Democrats delivered on Medicare — voters should know it

Timing is everything. Early this year, the ravages of inflation made the midterms look like a walk in the park for Republicans. Then the public revulsion against the Supreme Court’s anti-abortion decision in Dobbs made the campaign a street fight between the two parties. In the last few weeks, the GOP put Democrats on the defensive on crime.

Now, it’s time for Democrats to play their ace and change the momentum with a closing push that features the improvements that President Biden and the Democratic Congress have made to Medicare and the GOP threats to the lifesaving program that has preserved the health, wealth and wellbeing of millions of struggling families.

The delivery of affordable and accessible health care is a vital part of the Democratic DNA. The party has a long, rich and proud tradition of making health care available for millions of hard-working and financially strapped Americans.
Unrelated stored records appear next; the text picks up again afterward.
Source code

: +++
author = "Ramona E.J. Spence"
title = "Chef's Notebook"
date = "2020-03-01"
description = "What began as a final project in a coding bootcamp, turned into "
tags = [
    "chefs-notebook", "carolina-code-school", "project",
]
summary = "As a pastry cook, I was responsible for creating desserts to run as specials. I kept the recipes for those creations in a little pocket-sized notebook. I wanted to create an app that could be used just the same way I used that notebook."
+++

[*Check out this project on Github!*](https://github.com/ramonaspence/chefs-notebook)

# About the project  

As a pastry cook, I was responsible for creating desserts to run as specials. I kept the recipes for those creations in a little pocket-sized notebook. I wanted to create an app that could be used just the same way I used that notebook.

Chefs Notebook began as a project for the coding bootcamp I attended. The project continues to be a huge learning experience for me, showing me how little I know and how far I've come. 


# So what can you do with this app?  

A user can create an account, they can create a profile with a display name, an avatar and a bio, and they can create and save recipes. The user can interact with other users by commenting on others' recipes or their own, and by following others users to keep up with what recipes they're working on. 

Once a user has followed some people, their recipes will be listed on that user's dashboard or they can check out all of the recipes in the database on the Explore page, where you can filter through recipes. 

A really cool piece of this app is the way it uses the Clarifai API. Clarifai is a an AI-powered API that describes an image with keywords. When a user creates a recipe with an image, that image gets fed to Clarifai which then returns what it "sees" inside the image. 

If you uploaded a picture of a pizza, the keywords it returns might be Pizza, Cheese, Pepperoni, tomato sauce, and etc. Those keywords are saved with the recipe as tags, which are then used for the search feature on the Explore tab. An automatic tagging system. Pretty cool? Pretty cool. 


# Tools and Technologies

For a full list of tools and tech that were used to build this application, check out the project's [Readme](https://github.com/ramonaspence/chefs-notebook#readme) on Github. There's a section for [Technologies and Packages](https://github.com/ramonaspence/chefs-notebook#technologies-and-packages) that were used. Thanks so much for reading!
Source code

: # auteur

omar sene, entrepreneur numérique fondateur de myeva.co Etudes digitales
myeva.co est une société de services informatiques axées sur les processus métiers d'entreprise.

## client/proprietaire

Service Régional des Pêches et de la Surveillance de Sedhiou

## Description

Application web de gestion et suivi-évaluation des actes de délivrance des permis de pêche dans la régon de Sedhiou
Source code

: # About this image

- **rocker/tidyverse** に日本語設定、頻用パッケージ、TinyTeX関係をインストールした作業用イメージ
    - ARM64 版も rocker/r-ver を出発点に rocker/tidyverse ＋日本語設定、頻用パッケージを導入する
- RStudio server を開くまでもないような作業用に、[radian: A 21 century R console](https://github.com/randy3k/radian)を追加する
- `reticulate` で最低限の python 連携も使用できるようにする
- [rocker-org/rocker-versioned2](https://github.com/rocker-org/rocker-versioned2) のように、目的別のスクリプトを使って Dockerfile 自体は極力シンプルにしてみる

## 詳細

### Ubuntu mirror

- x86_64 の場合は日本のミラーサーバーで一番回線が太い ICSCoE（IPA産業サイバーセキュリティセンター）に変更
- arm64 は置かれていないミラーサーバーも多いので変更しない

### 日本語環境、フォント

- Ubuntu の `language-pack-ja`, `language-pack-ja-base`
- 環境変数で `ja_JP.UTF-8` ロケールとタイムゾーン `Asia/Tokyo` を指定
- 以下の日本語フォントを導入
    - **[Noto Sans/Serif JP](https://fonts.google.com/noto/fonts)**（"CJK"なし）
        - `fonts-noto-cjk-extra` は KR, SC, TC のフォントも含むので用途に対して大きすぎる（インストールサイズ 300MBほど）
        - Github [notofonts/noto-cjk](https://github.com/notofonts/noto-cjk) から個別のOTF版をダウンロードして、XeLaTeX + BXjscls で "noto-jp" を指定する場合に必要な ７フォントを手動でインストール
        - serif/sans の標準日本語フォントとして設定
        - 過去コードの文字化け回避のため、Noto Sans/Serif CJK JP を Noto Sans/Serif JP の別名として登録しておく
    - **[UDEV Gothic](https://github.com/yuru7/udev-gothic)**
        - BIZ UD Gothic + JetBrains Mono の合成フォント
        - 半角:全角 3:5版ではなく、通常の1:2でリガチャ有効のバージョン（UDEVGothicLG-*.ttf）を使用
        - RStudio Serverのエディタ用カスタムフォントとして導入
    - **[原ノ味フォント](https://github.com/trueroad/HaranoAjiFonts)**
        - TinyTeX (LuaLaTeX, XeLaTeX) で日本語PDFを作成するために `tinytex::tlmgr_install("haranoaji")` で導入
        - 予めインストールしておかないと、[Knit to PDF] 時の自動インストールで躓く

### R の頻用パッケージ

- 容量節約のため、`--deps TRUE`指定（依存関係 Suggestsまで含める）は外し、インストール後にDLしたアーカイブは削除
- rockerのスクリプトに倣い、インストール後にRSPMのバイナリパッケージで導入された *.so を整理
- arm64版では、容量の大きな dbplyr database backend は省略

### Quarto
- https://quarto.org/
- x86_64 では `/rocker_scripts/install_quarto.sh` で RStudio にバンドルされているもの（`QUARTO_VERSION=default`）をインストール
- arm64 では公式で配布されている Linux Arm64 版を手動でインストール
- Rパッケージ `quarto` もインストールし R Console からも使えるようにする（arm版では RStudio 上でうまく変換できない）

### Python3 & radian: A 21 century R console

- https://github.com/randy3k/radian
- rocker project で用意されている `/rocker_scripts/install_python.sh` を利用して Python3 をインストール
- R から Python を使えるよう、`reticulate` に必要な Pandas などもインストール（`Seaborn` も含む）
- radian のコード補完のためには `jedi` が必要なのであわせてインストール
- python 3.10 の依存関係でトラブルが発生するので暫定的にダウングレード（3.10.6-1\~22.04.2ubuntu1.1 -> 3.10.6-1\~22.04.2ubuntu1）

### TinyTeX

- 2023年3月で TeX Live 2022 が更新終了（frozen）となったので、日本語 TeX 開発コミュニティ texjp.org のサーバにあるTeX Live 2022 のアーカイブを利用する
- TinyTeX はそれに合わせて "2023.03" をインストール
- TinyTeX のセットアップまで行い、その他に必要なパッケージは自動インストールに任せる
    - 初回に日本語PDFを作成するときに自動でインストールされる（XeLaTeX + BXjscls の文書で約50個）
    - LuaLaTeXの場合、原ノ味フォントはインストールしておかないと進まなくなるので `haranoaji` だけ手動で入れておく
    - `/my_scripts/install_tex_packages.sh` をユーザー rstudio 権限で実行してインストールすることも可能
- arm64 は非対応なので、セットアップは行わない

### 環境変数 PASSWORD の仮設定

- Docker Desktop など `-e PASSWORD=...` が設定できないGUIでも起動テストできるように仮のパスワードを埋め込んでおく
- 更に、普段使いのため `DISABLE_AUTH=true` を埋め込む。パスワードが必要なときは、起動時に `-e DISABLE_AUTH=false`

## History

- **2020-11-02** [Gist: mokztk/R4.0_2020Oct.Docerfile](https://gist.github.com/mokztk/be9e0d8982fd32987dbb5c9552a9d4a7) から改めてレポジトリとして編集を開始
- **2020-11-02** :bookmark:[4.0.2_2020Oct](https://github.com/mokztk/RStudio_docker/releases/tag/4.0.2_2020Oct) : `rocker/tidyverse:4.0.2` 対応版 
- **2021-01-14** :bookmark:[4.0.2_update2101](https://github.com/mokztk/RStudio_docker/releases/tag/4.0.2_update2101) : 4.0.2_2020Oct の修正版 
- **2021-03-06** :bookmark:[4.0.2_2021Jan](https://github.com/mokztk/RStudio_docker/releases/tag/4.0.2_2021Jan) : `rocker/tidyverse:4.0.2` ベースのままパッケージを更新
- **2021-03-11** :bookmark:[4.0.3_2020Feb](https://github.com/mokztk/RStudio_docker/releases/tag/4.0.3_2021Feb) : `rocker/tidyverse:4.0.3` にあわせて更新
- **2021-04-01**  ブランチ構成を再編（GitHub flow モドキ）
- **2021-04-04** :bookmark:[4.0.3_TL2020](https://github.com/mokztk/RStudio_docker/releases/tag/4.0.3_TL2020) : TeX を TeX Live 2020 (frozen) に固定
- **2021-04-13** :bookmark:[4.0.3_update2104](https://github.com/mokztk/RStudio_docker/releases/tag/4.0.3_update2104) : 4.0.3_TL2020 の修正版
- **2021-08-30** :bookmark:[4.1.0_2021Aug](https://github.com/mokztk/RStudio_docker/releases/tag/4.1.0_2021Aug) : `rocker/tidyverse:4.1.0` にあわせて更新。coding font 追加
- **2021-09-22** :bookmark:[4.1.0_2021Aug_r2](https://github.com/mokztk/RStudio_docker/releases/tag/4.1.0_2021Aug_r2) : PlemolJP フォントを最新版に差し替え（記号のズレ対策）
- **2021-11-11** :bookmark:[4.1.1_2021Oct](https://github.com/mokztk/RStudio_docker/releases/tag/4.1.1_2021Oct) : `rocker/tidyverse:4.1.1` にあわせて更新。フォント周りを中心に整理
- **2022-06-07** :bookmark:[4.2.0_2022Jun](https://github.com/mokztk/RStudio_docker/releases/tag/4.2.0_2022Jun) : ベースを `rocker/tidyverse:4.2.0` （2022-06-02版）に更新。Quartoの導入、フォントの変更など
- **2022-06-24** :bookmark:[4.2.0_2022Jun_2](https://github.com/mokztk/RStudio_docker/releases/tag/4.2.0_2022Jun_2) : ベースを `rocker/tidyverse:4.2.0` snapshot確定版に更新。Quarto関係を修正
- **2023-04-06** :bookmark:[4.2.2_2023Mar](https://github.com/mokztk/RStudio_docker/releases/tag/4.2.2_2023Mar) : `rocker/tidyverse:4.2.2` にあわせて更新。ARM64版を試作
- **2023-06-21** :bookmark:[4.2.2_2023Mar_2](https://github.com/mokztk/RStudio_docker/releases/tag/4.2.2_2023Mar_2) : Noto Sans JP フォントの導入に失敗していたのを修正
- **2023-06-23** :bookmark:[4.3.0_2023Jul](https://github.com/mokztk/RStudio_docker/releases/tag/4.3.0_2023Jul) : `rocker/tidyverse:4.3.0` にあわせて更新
It’s time for Democrats to press the advantage they have on health care, stand tall and champion improvements in Medicare in the waning days of the midterm campaign.
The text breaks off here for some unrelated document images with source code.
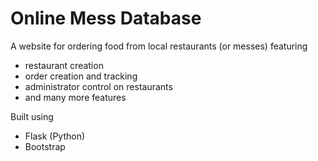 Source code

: # Online Mess Database
A website for ordering food from local restaurants (or messes) featuring 
- restaurant creation
- order creation and tracking
- administrator control on restaurants
- and many more features

Built using 
- Flask (Python)
- Bootstrap
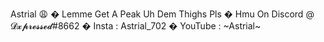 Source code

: Astrial 😩
� Lemme Get A Peak Uh Dem Thighs Pls
� Hmu On Discord @ 𝓓𝔁𝓹𝓻𝓮𝓼𝓼𝓮𝓭#8662
� Insta : Astrial_702
� YouTube : ~Astrial~




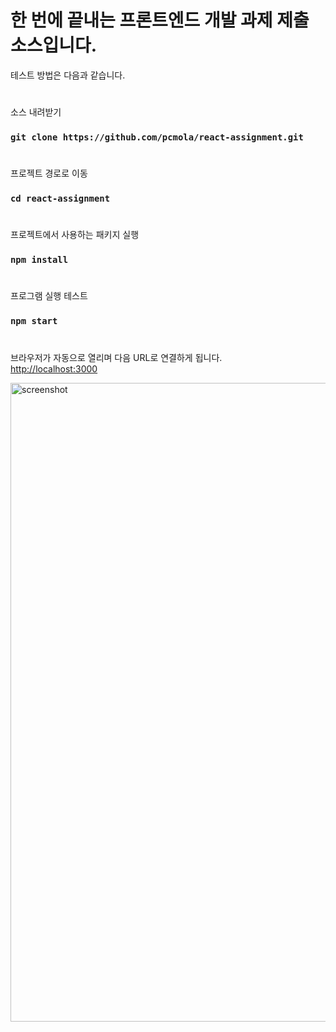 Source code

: # 한 번에 끝내는 프론트엔드 개발 과제 제출 소스입니다. 

테스트 방법은 다음과 같습니다. 
#
소스 내려받기
###  `git clone https://github.com/pcmola/react-assignment.git`  
#  
프로젝트 경로로 이동
### `cd react-assignment`
#
프로젝트에서 사용하는 패키지 실행
### `npm install`
#
프로그램 실행 테스트
### `npm start`
#
브라우저가 자동으로 열리며 다음 URL로 연결하게 됩니다.\
[http://localhost:3000](http://localhost:3000)

<img width="1022" alt="screenshot" src="https://user-images.githubusercontent.com/20479087/216771116-8c0f1b83-4206-4ab4-ac30-1fc2da9779bf.png">

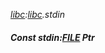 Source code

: _[libc](../../modules/libc/libc-module.md):[libc](../../modules/libc/libc-module.md).stdin_
##### Const stdin:[FILE](../../modules/libc/libc-file.md) Ptr
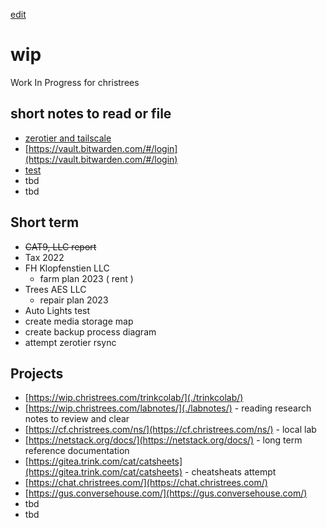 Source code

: [edit](https://github.com/christrees/wip/edit/main/README.md)
# wip
Work In Progress for christrees

## short notes to read or file
- [zerotier and tailscale](https://news.ycombinator.com/item?id=27491133)
- [https://vault.bitwarden.com/#/login](https://vault.bitwarden.com/#/login)
- [test](https://vault.bitwarden.com/#/login)
- tbd
- tbd

## Short term
- ~~CAT9, LLC report~~
- Tax 2022
- FH Klopfenstien LLC
  - farm plan 2023 ( rent )
- Trees AES LLC
  - repair plan 2023
- Auto Lights test
- create media storage map
- create backup process diagram
- attempt zerotier rsync

## Projects
- [https://wip.christrees.com/trinkcolab/](./trinkcolab/)
- [https://wip.christrees.com/labnotes/](./labnotes/) - reading research notes to review and clear
- [https://cf.christrees.com/ns/](https://cf.christrees.com/ns/) - local lab
- [https://netstack.org/docs/](https://netstack.org/docs/) - long term reference documentation
- [https://gitea.trink.com/cat/catsheets](https://gitea.trink.com/cat/catsheets) - cheatsheats attempt
- [https://chat.christrees.com/](https://chat.christrees.com/)
- [https://gus.conversehouse.com/](https://gus.conversehouse.com/)
- tbd
- tbd

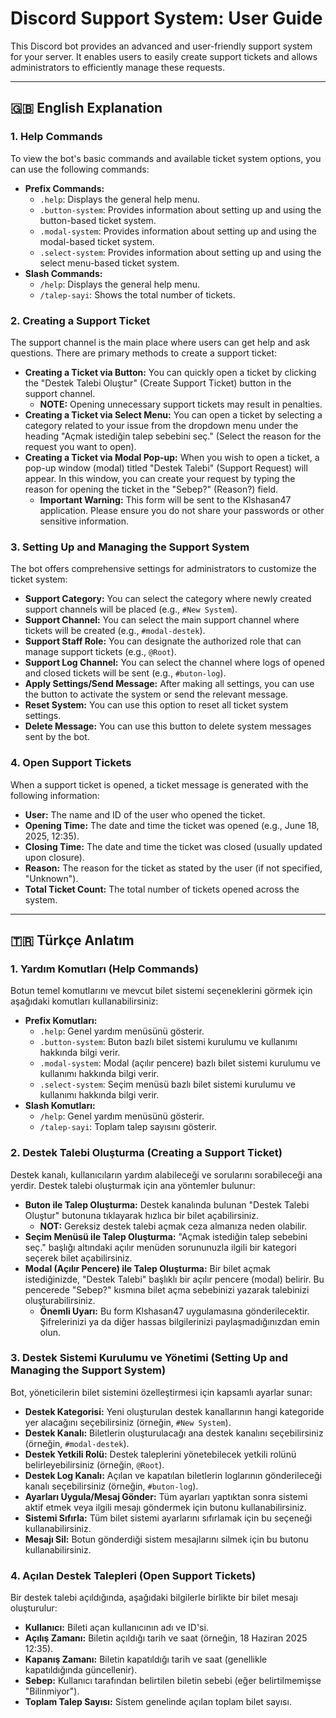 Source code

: # Discord Support System: User Guide

This Discord bot provides an advanced and user-friendly support system for your server. It enables users to easily create support tickets and allows administrators to efficiently manage these requests.

---

## 🇬🇧 English Explanation

### 1. Help Commands

To view the bot's basic commands and available ticket system options, you can use the following commands:

* **Prefix Commands:**
    * `.help`: Displays the general help menu.
    * `.button-system`: Provides information about setting up and using the button-based ticket system.
    * `.modal-system`: Provides information about setting up and using the modal-based ticket system.
    * `.select-system`: Provides information about setting up and using the select menu-based ticket system.
* **Slash Commands:**
    * `/help`: Displays the general help menu.
    * `/talep-sayi`: Shows the total number of tickets.

### 2. Creating a Support Ticket

The support channel is the main place where users can get help and ask questions. There are primary methods to create a support ticket:

* **Creating a Ticket via Button:** You can quickly open a ticket by clicking the "Destek Talebi Oluştur" (Create Support Ticket) button in the support channel.
    * **NOTE:** Opening unnecessary support tickets may result in penalties.
* **Creating a Ticket via Select Menu:** You can open a ticket by selecting a category related to your issue from the dropdown menu under the heading "Açmak istediğin talep sebebini seç." (Select the reason for the request you want to open).
* **Creating a Ticket via Modal Pop-up:** When you wish to open a ticket, a pop-up window (modal) titled "Destek Talebi" (Support Request) will appear. In this window, you can create your request by typing the reason for opening the ticket in the "Sebep?" (Reason?) field.
    * **Important Warning:** This form will be sent to the Klshasan47 application. Please ensure you do not share your passwords or other sensitive information.

### 3. Setting Up and Managing the Support System

The bot offers comprehensive settings for administrators to customize the ticket system:

* **Support Category:** You can select the category where newly created support channels will be placed (e.g., `#New System`).
* **Support Channel:** You can select the main support channel where tickets will be created (e.g., `#modal-destek`).
* **Support Staff Role:** You can designate the authorized role that can manage support tickets (e.g., `@Root`).
* **Support Log Channel:** You can select the channel where logs of opened and closed tickets will be sent (e.g., `#buton-log`).
* **Apply Settings/Send Message:** After making all settings, you can use the button to activate the system or send the relevant message.
* **Reset System:** You can use this option to reset all ticket system settings.
* **Delete Message:** You can use this button to delete system messages sent by the bot.

### 4. Open Support Tickets

When a support ticket is opened, a ticket message is generated with the following information:

* **User:** The name and ID of the user who opened the ticket.
* **Opening Time:** The date and time the ticket was opened (e.g., June 18, 2025, 12:35).
* **Closing Time:** The date and time the ticket was closed (usually updated upon closure).
* **Reason:** The reason for the ticket as stated by the user (if not specified, "Unknown").
* **Total Ticket Count:** The total number of tickets opened across the system.

---

## 🇹🇷 Türkçe Anlatım

### 1. Yardım Komutları (Help Commands)

Botun temel komutlarını ve mevcut bilet sistemi seçeneklerini görmek için aşağıdaki komutları kullanabilirsiniz:

* **Prefix Komutları:**
    * `.help`: Genel yardım menüsünü gösterir.
    * `.button-system`: Buton bazlı bilet sistemi kurulumu ve kullanımı hakkında bilgi verir.
    * `.modal-system`: Modal (açılır pencere) bazlı bilet sistemi kurulumu ve kullanımı hakkında bilgi verir.
    * `.select-system`: Seçim menüsü bazlı bilet sistemi kurulumu ve kullanımı hakkında bilgi verir.
* **Slash Komutları:**
    * `/help`: Genel yardım menüsünü gösterir.
    * `/talep-sayi`: Toplam talep sayısını gösterir.

### 2. Destek Talebi Oluşturma (Creating a Support Ticket)

Destek kanalı, kullanıcıların yardım alabileceği ve sorularını sorabileceği ana yerdir. Destek talebi oluşturmak için ana yöntemler bulunur:

* **Buton ile Talep Oluşturma:** Destek kanalında bulunan "Destek Talebi Oluştur" butonuna tıklayarak hızlıca bir bilet açabilirsiniz.
    * **NOT:** Gereksiz destek talebi açmak ceza almanıza neden olabilir.
* **Seçim Menüsü ile Talep Oluşturma:** "Açmak istediğin talep sebebini seç." başlığı altındaki açılır menüden sorununuzla ilgili bir kategori seçerek bilet açabilirsiniz.
* **Modal (Açılır Pencere) ile Talep Oluşturma:** Bir bilet açmak istediğinizde, "Destek Talebi" başlıklı bir açılır pencere (modal) belirir. Bu pencerede "Sebep?" kısmına bilet açma sebebinizi yazarak talebinizi oluşturabilirsiniz.
    * **Önemli Uyarı:** Bu form Klshasan47 uygulamasına gönderilecektir. Şifrelerinizi ya da diğer hassas bilgilerinizi paylaşmadığınızdan emin olun.

### 3. Destek Sistemi Kurulumu ve Yönetimi (Setting Up and Managing the Support System)

Bot, yöneticilerin bilet sistemini özelleştirmesi için kapsamlı ayarlar sunar:

* **Destek Kategorisi:** Yeni oluşturulan destek kanallarının hangi kategoride yer alacağını seçebilirsiniz (örneğin, `#New System`).
* **Destek Kanalı:** Biletlerin oluşturulacağı ana destek kanalını seçebilirsiniz (örneğin, `#modal-destek`).
* **Destek Yetkili Rolü:** Destek taleplerini yönetebilecek yetkili rolünü belirleyebilirsiniz (örneğin, `@Root`).
* **Destek Log Kanalı:** Açılan ve kapatılan biletlerin loglarının gönderileceği kanalı seçebilirsiniz (örneğin, `#buton-log`).
* **Ayarları Uygula/Mesaj Gönder:** Tüm ayarları yaptıktan sonra sistemi aktif etmek veya ilgili mesajı göndermek için butonu kullanabilirsiniz.
* **Sistemi Sıfırla:** Tüm bilet sistemi ayarlarını sıfırlamak için bu seçeneği kullanabilirsiniz.
* **Mesajı Sil:** Botun gönderdiği sistem mesajlarını silmek için bu butonu kullanabilirsiniz.

### 4. Açılan Destek Talepleri (Open Support Tickets)

Bir destek talebi açıldığında, aşağıdaki bilgilerle birlikte bir bilet mesajı oluşturulur:

* **Kullanıcı:** Bileti açan kullanıcının adı ve ID'si.
* **Açılış Zamanı:** Biletin açıldığı tarih ve saat (örneğin, 18 Haziran 2025 12:35).
* **Kapanış Zamanı:** Biletin kapatıldığı tarih ve saat (genellikle kapatıldığında güncellenir).
* **Sebep:** Kullanıcı tarafından belirtilen biletin sebebi (eğer belirtilmemişse "Bilinmiyor").
* **Toplam Talep Sayısı:** Sistem genelinde açılan toplam bilet sayısı.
Democratic presidents have moved mountains to improve health care. The struggle to guarantee health care insurance coverage for every American started in when President Harry Truman wanted to create Medicare in 1945 and Republicans rebuffed his efforts and attacked his proposal as a communist plot.

Democrats didn’t give up and the party preserved in 1965 when President Lyndon Johnson pushed Congress to create Medicare, which extended basic health care insurance coverage to seniors and to disabled Americans. President Barack Obama took the next step forward in 2009 when Congress passed the Affordable Care Act (ACA). The latest groundbreaking health care initiative from Democrats is Biden’s Inflation Reduction Act (IRA).
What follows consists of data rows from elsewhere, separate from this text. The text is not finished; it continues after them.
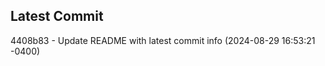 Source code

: 
## Latest Commit
4408b83 - Update README with latest commit info (2024-08-29 16:53:21 -0400) <Yunxi-Zhou>
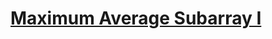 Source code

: # [Maximum Average Subarray I](https://leetcode.com/problems/maximum-average-subarray-i/description)
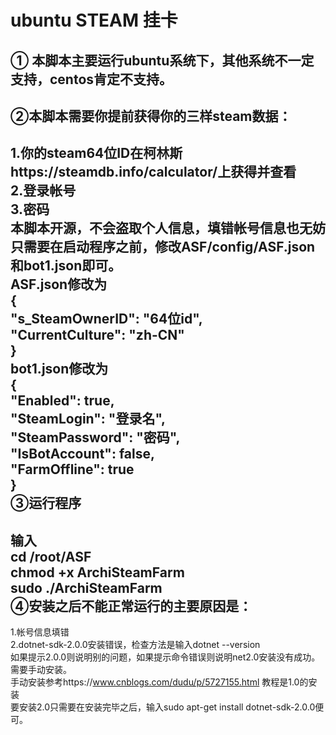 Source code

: ubuntu STEAM 挂卡
===
① 本脚本主要运行ubuntu系统下，其他系统不一定支持，centos肯定不支持。<br>
---
②本脚本需要你提前获得你的三样steam数据：
---
1.你的steam64位ID在柯林斯https://steamdb.info/calculator/上获得并查看 <br>
2.登录帐号<br>
3.密码<br>
本脚本开源，不会盗取个人信息，填错帐号信息也无妨<br>
只需要在启动程序之前，修改ASF/config/ASF.json和bot1.json即可。<br>
ASF.json修改为<br>
{<br>
  "s_SteamOwnerID": "64位id",<br>
  "CurrentCulture": "zh-CN"<br>
}<br>
bot1.json修改为<br>
{<br>
  "Enabled": true,<br>
  "SteamLogin": "登录名",<br>
  "SteamPassword": "密码",<br>
  "IsBotAccount": false,<br>
  "FarmOffline": true<br>
}<br>
③运行程序<br>
---
输入 <br>
cd /root/ASF<br>
chmod +x ArchiSteamFarm<br>
sudo ./ArchiSteamFarm<br>
④安装之后不能正常运行的主要原因是：<br>
---
1.帐号信息填错<br>
2.dotnet-sdk-2.0.0安装错误，检查方法是输入dotnet --version<br>
如果提示2.0.0则说明别的问题，如果提示命令错误则说明net2.0安装没有成功。需要手动安装。<br>
手动安装参考https://www.cnblogs.com/dudu/p/5727155.html 教程是1.0的安装 <br>
要安装2.0只需要在安装完毕之后，输入sudo apt-get install dotnet-sdk-2.0.0便可。<br>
The new law is notable for its efforts to fund the fight against climate change, but it also has important health care cost elements. The new law limits the cost of insulin injections to $35 and caps out-of-pocket prescription drug costs at $2,000 a year for Medicare recipients. It gives the federal government the authority to use its market power to negotiate with pharmaceutical companies for lower prescription drug prices and extends benefits from the Affordable Care Act for middle-class families.

Two of these provisions are overwhelmingly popular with the public. A national poll conducted for Reuters in August found that seven out of every 10 Americans supported the provisions in the law that give the government the power to negotiate discount prices with drug companies. Six-tenths of the public supported the provision to extend ACA benefits for middle-income Americans.

But two months later — and only a month before the crucial midterm elections — a new poll for the Kaiser Family Foundation indicates few Americans are aware of the benefits they would enjoy under the new law. It’s time for Democrats to remind voters in the short time left until Election Day of the advantages of the new IRA law.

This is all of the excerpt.